[WHAT IS EXPECTED] Transcribe the records below in full; pictures stay out of the copy.

Saved entries:
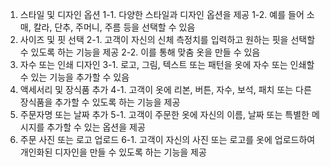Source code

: 1. 스타일 및 디자인 옵션
    1-1. 다양한 스타일과 디자인 옵션을 제공
    1-2. 예를 들어 소매, 칼라, 단추, 주머니, 주름 등을 선택할 수 있음
2. 사이즈 및 핏 선택 
    2-1. 고객이 자신의 신체 측정치를 입력하고 원하는 핏을 선택할 수 있도록 하는 기능을 제공
    2-2. 이를 통해 맞춤 옷을 만들 수 있음
3. 자수 또는 인쇄 디자인
    3-1. 로고, 그림, 텍스트 또는 패턴을 옷에 자수 또는 인쇄할 수 있는 기능을 추가할 수 있음
4. 액세서리 및 장식품 추가
    4-1. 고객이 옷에 리본, 버튼, 자수, 보석, 패치 또는 다른 장식품을 추가할 수 있도록 하는 기능을 제공
5. 주문자명 또는 날짜 추가
    5-1. 고객이 주문한 옷에 자신의 이름, 날짜 또는 특별한 메시지를 추가할 수 있는 옵션을 제공
6. 주문 사진 또는 로고 업로드
    6-1. 고객이 자신의 사진 또는 로고를 옷에 업로드하여 개인화된 디자인을 만들 수 있도록 하는 기능을 제공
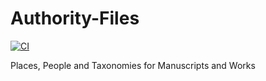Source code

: # Authority-Files
[![CI](https://github.com/BetaMasaheft/Authority-Files/actions/workflows/validate.yml/badge.svg)](https://github.com/BetaMasaheft/Authority-Files/actions/workflows/validate.yml)

Places, People and Taxonomies for Manuscripts and Works 
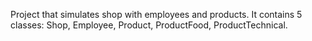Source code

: Project that simulates shop with employees and products.
It contains 5 classes: Shop, Employee, Product, ProductFood, ProductTechnical.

[TASK ANSWER]
Source code

: 1. 스타일 및 디자인 옵션
    1-1. 다양한 스타일과 디자인 옵션을 제공
    1-2. 예를 들어 소매, 칼라, 단추, 주머니, 주름 등을 선택할 수 있음
2. 사이즈 및 핏 선택 
    2-1. 고객이 자신의 신체 측정치를 입력하고 원하는 핏을 선택할 수 있도록 하는 기능을 제공
    2-2. 이를 통해 맞춤 옷을 만들 수 있음
3. 자수 또는 인쇄 디자인
    3-1. 로고, 그림, 텍스트 또는 패턴을 옷에 자수 또는 인쇄할 수 있는 기능을 추가할 수 있음
4. 액세서리 및 장식품 추가
    4-1. 고객이 옷에 리본, 버튼, 자수, 보석, 패치 또는 다른 장식품을 추가할 수 있도록 하는 기능을 제공
5. 주문자명 또는 날짜 추가
    5-1. 고객이 주문한 옷에 자신의 이름, 날짜 또는 특별한 메시지를 추가할 수 있는 옵션을 제공
6. 주문 사진 또는 로고 업로드
    6-1. 고객이 자신의 사진 또는 로고를 옷에 업로드하여 개인화된 디자인을 만들 수 있도록 하는 기능을 제공
Source code

: # Authority-Files
[![CI](https://github.com/BetaMasaheft/Authority-Files/actions/workflows/validate.yml/badge.svg)](https://github.com/BetaMasaheft/Authority-Files/actions/workflows/validate.yml)

Places, People and Taxonomies for Manuscripts and Works 
Source code

: Project that simulates shop with employees and products.
It contains 5 classes: Shop, Employee, Product, ProductFood, ProductTechnical.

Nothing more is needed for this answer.